Collected data
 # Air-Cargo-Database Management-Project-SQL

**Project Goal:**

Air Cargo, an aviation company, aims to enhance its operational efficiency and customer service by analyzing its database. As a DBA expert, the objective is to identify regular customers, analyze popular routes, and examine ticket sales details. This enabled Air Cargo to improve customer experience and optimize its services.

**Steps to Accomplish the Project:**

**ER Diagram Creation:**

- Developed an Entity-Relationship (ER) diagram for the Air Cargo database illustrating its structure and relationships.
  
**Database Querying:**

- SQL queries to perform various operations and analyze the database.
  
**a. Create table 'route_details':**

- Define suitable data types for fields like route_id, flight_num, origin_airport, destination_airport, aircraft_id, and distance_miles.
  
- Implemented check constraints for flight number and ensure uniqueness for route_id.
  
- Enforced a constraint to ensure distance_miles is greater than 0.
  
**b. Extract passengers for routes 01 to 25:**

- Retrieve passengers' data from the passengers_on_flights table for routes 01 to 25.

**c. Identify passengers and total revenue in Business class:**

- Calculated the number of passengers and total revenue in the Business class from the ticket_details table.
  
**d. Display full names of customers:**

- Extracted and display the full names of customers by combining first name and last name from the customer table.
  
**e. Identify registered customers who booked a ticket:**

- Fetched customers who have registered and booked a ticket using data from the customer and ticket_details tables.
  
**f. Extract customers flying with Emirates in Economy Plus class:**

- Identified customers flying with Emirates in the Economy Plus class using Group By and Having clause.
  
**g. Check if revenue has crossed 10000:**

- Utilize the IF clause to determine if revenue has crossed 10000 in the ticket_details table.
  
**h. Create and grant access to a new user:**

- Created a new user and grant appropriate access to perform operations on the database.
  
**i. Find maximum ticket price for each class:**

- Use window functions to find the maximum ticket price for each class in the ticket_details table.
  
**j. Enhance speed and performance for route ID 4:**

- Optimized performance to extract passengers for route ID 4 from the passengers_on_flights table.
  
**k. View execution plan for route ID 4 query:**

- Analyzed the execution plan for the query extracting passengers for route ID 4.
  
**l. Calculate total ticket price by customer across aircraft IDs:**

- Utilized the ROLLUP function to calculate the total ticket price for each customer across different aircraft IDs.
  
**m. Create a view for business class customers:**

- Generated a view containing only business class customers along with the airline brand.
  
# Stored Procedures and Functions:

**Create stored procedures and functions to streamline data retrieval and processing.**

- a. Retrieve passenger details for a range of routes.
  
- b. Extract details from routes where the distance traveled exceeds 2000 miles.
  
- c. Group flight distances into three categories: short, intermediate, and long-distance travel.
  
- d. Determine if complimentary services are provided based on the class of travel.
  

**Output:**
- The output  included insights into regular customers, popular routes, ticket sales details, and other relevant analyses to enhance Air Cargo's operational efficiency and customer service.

* Instructions to follow
Your task is to transcribe each record faithfully and in full.

* Output of the exercise
 # Air-Cargo-Database Management-Project-SQL

**Project Goal:**

Air Cargo, an aviation company, aims to enhance its operational efficiency and customer service by analyzing its database. As a DBA expert, the objective is to identify regular customers, analyze popular routes, and examine ticket sales details. This enabled Air Cargo to improve customer experience and optimize its services.

**Steps to Accomplish the Project:**

**ER Diagram Creation:**

- Developed an Entity-Relationship (ER) diagram for the Air Cargo database illustrating its structure and relationships.
  
**Database Querying:**

- SQL queries to perform various operations and analyze the database.
  
**a. Create table 'route_details':**

- Define suitable data types for fields like route_id, flight_num, origin_airport, destination_airport, aircraft_id, and distance_miles.
  
- Implemented check constraints for flight number and ensure uniqueness for route_id.
  
- Enforced a constraint to ensure distance_miles is greater than 0.
  
**b. Extract passengers for routes 01 to 25:**

- Retrieve passengers' data from the passengers_on_flights table for routes 01 to 25.

**c. Identify passengers and total revenue in Business class:**

- Calculated the number of passengers and total revenue in the Business class from the ticket_details table.
  
**d. Display full names of customers:**

- Extracted and display the full names of customers by combining first name and last name from the customer table.
  
**e. Identify registered customers who booked a ticket:**

- Fetched customers who have registered and booked a ticket using data from the customer and ticket_details tables.
  
**f. Extract customers flying with Emirates in Economy Plus class:**

- Identified customers flying with Emirates in the Economy Plus class using Group By and Having clause.
  
**g. Check if revenue has crossed 10000:**

- Utilize the IF clause to determine if revenue has crossed 10000 in the ticket_details table.
  
**h. Create and grant access to a new user:**

- Created a new user and grant appropriate access to perform operations on the database.
  
**i. Find maximum ticket price for each class:**

- Use window functions to find the maximum ticket price for each class in the ticket_details table.
  
**j. Enhance speed and performance for route ID 4:**

- Optimized performance to extract passengers for route ID 4 from the passengers_on_flights table.
  
**k. View execution plan for route ID 4 query:**

- Analyzed the execution plan for the query extracting passengers for route ID 4.
  
**l. Calculate total ticket price by customer across aircraft IDs:**

- Utilized the ROLLUP function to calculate the total ticket price for each customer across different aircraft IDs.
  
**m. Create a view for business class customers:**

- Generated a view containing only business class customers along with the airline brand.
  
# Stored Procedures and Functions:

**Create stored procedures and functions to streamline data retrieval and processing.**

- a. Retrieve passenger details for a range of routes.
  
- b. Extract details from routes where the distance traveled exceeds 2000 miles.
  
- c. Group flight distances into three categories: short, intermediate, and long-distance travel.
  
- d. Determine if complimentary services are provided based on the class of travel.
  

**Output:**
- The output  included insights into regular customers, popular routes, ticket sales details, and other relevant analyses to enhance Air Cargo's operational efficiency and customer service.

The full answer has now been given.